The risk of two or more
rate hikes from the Fed hasn’t weighed too much on the Russell 2000 as the
index kept on finding strong bids despite the hawkish FOMC stance. A notable
development recently was the miss in the ISM Manufacturing PMI where we saw contraction on all
components. This is something that happens only in recessions, but the market
took it with a pinch of salt given that soft data has been giving false signals
for a long time while the real economy remained resilient.

Russell 2000 Technical
Analysis – Daily Timeframe

On the daily chart, we can see that the Russell
2000 bounced on the 1820 support zone and
rallied back strongly into the 1920 resistance.

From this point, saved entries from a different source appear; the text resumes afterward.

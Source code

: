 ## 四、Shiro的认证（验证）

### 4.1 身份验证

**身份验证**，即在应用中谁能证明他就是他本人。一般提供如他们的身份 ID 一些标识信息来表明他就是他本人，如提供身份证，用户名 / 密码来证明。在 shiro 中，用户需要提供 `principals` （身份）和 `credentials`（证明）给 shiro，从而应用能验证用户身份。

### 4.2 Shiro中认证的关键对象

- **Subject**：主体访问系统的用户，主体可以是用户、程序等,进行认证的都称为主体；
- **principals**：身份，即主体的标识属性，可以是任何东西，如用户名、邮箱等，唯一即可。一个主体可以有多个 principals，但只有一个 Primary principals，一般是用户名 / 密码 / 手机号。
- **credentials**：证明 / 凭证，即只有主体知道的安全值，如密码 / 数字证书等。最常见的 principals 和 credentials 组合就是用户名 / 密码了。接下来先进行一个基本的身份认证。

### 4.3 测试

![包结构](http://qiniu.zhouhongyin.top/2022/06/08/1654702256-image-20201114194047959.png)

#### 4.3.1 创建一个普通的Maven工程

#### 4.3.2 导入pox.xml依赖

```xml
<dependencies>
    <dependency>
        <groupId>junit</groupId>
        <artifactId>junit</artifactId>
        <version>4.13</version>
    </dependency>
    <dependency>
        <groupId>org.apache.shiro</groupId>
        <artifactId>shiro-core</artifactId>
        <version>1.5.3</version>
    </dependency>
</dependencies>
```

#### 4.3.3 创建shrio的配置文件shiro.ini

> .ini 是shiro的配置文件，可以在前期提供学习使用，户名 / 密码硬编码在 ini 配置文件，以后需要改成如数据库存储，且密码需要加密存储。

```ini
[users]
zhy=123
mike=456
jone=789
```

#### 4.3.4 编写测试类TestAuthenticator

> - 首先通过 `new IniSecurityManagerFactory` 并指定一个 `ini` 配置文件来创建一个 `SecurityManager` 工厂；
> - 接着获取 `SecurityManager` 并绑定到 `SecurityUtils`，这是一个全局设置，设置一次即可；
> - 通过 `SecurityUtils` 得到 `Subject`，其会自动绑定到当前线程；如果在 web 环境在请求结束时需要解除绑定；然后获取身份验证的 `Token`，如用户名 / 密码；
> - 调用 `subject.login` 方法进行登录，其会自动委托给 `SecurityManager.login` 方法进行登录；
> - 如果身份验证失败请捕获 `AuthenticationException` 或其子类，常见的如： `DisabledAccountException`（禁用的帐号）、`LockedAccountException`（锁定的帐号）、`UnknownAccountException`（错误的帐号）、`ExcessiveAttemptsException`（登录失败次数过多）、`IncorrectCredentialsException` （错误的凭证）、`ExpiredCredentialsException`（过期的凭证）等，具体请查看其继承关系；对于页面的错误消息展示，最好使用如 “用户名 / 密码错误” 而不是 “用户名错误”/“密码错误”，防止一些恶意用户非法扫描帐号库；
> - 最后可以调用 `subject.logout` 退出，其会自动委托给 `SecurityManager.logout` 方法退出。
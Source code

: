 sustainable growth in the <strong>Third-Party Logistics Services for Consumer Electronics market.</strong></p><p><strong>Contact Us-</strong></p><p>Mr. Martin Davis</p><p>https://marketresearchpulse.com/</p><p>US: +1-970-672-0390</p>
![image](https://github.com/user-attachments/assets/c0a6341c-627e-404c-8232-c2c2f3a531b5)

The buyers once again couldn’t
break above the resistance zone and the price started to fall. The moving averages are also
threatening a crossover now and we can expect another selloff into the 1820
support.

Russell 2000 Technical
Analysis – 4 hour Timeframe

On the 4 hour chart, we can see that the sellers
stepped in again at the 1920 resistance with a defined risk above the zone and
should now be targeting the 1820 support. The moving averages are crossed to
the downside as the bearish momentum prevails. From a risk management perspective,
the buyers would be better off waiting for the price to come back into the 1820
support and pile in there to target another breakout.

Russell 2000 Technical
Analysis – 1 hour Timeframe

On the 1 hour chart, we can see that we
also had a divergence with
the MACD
approaching the 1920 resistance which was a signal that the momentum was
weakening and a pullback or reversal was in the cards. The price is now
printing lower lows and lower highs and there’s no clear entry point for the
sellers other than waiting for a pullback into the previous swing low at 1885,
where they will also find the red 21 moving average, and position for new shorts
into the 1820 support.

Upcoming
Events

Today we have the US Jobless Claims and the ISM
Services PMI on the agenda, while tomorrow we will finally see the latest NFP
report. The market has been reacting positively to good data so we might expect
the same if we get positive readings. On the other hand, misses to the
forecasts may bring back recession fears and lead to some risk off sentiment.